──────── WORKING DATA ────────
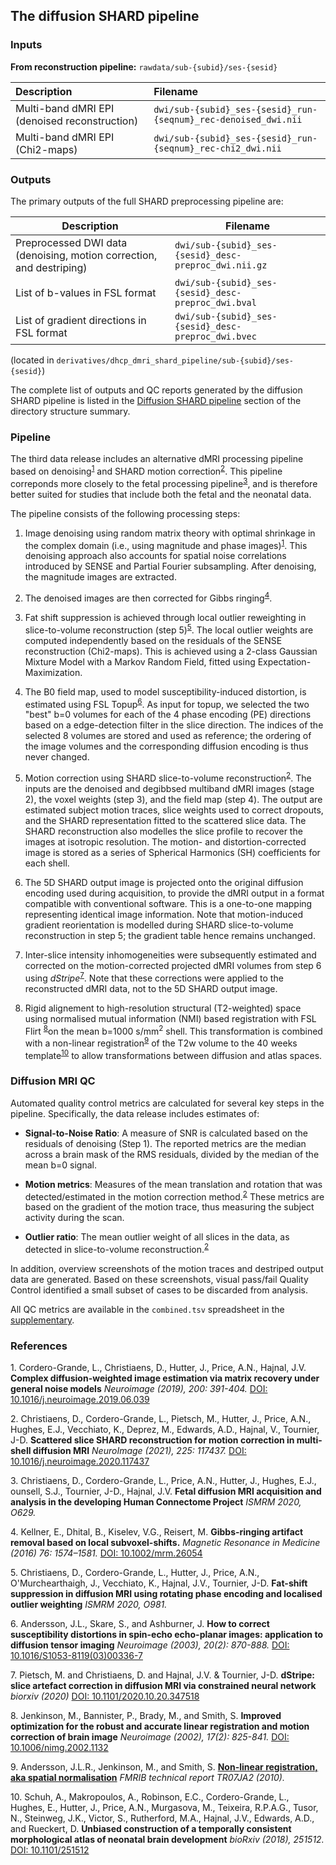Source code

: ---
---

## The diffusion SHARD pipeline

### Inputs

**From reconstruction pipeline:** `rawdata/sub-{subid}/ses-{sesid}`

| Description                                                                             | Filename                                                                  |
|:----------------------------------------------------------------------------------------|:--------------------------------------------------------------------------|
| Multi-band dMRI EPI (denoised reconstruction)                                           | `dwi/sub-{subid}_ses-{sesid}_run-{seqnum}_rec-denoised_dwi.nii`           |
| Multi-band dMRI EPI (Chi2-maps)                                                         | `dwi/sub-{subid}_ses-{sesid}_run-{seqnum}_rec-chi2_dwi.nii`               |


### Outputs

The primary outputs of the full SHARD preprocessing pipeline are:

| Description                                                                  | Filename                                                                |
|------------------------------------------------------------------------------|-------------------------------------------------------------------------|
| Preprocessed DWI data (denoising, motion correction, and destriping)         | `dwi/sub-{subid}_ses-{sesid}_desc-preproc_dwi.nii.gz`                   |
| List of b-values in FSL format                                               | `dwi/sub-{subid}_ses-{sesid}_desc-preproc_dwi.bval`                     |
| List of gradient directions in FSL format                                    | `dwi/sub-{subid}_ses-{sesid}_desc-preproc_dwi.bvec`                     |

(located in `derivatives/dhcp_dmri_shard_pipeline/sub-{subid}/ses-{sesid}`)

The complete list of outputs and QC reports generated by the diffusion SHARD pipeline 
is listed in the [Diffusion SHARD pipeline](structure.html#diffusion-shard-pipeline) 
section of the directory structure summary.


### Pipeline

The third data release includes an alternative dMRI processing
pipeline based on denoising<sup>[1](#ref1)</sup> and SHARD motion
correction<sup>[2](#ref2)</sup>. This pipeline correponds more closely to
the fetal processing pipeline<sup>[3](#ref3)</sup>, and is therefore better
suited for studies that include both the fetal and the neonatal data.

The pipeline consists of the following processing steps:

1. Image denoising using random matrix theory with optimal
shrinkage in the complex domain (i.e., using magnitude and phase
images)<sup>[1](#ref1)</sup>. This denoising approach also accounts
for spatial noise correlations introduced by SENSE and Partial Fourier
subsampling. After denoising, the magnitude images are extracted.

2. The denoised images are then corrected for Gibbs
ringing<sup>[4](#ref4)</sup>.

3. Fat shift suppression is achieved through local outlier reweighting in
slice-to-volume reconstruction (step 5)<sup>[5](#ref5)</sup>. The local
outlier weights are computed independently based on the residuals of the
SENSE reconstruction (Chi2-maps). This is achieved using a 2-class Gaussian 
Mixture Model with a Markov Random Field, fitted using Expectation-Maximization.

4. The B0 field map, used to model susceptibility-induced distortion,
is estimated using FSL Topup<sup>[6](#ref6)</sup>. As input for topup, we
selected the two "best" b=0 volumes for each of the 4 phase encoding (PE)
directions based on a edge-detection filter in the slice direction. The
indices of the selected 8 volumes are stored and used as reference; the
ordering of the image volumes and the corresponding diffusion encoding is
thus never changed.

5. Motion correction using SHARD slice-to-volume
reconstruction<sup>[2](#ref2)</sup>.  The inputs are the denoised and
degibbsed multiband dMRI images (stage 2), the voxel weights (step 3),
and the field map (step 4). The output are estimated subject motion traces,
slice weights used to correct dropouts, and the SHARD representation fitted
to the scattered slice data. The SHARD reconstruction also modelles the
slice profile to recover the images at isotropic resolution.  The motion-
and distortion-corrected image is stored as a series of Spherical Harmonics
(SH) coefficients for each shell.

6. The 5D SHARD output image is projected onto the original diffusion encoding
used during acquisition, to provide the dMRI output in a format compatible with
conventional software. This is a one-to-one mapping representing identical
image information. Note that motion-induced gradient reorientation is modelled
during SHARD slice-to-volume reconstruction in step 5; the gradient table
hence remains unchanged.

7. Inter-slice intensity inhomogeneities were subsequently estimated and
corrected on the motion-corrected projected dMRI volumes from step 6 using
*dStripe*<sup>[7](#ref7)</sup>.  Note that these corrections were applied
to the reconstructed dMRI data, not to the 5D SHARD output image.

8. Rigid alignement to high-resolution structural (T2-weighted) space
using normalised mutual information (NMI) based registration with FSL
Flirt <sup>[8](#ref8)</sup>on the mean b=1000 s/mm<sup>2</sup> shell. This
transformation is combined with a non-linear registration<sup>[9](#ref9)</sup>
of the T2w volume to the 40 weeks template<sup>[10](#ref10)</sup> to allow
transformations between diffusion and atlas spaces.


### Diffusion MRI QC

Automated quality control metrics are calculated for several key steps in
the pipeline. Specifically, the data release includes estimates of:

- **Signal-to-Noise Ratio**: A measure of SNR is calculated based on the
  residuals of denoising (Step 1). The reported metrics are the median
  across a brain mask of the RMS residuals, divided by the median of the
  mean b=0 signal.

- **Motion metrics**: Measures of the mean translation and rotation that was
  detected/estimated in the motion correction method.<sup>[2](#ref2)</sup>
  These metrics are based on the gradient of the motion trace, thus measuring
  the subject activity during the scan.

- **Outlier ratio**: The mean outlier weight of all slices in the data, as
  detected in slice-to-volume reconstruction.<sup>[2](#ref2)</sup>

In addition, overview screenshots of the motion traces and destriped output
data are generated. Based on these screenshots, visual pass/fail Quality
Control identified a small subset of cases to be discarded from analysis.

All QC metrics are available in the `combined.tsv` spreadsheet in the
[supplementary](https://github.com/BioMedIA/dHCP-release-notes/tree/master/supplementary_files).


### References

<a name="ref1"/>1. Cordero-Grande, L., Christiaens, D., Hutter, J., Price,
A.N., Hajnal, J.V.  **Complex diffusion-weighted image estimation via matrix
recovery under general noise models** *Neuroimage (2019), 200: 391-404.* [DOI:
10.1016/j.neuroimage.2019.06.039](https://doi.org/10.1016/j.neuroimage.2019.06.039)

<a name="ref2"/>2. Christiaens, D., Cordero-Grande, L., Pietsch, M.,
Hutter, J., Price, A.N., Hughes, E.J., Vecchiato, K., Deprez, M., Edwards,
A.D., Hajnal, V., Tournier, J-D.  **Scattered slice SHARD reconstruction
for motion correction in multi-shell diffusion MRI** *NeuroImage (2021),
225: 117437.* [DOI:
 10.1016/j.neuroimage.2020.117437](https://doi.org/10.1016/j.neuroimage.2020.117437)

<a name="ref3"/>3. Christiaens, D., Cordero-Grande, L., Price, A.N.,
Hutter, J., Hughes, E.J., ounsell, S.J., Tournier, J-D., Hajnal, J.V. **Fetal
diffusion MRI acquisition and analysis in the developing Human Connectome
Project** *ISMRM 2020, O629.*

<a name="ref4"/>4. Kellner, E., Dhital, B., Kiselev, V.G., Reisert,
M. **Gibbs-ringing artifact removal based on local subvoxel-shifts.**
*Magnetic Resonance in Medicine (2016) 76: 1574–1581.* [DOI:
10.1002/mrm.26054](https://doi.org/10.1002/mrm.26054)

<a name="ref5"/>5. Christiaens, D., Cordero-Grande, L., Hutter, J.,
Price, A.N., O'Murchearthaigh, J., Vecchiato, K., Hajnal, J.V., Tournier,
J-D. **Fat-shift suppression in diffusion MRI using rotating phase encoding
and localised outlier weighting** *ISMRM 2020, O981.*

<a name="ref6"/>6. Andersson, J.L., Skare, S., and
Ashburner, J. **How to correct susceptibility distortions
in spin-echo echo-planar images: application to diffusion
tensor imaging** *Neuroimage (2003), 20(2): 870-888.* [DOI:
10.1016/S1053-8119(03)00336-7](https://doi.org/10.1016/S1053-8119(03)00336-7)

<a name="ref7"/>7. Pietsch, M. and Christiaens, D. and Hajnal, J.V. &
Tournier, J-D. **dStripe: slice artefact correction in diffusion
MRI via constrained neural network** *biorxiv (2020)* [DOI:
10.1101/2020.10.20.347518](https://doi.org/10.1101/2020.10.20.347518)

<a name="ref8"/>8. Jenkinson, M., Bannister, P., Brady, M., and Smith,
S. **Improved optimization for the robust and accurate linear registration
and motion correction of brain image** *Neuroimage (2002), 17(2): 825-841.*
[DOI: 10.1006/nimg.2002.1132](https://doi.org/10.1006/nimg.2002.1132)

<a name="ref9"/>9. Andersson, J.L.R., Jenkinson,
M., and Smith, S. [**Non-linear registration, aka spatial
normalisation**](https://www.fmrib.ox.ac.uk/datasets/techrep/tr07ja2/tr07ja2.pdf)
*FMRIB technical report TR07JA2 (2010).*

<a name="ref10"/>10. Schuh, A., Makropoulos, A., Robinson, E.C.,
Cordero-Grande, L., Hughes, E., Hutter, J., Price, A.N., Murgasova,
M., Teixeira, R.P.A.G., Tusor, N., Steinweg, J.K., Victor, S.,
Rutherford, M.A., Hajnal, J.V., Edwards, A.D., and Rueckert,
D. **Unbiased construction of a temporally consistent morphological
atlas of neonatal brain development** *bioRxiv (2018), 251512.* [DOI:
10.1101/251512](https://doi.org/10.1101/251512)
────────
◆ **WHAT THE TASK ASKS**
Repeat, character for character, the lines of the material above from the line with "### References" through the line with "Hajnal, J.V. **Fetal".

◆ **RESPONSE AREA**
### References

<a name="ref1"/>1. Cordero-Grande, L., Christiaens, D., Hutter, J., Price,
A.N., Hajnal, J.V.  **Complex diffusion-weighted image estimation via matrix
recovery under general noise models** *Neuroimage (2019), 200: 391-404.* [DOI:
10.1016/j.neuroimage.2019.06.039](https://doi.org/10.1016/j.neuroimage.2019.06.039)

<a name="ref2"/>2. Christiaens, D., Cordero-Grande, L., Pietsch, M.,
Hutter, J., Price, A.N., Hughes, E.J., Vecchiato, K., Deprez, M., Edwards,
A.D., Hajnal, V., Tournier, J-D.  **Scattered slice SHARD reconstruction
for motion correction in multi-shell diffusion MRI** *NeuroImage (2021),
225: 117437.* [DOI:
 10.1016/j.neuroimage.2020.117437](https://doi.org/10.1016/j.neuroimage.2020.117437)

<a name="ref3"/>3. Christiaens, D., Cordero-Grande, L., Price, A.N.,
Hutter, J., Hughes, E.J., ounsell, S.J., Tournier, J-D., Hajnal, J.V. **Fetal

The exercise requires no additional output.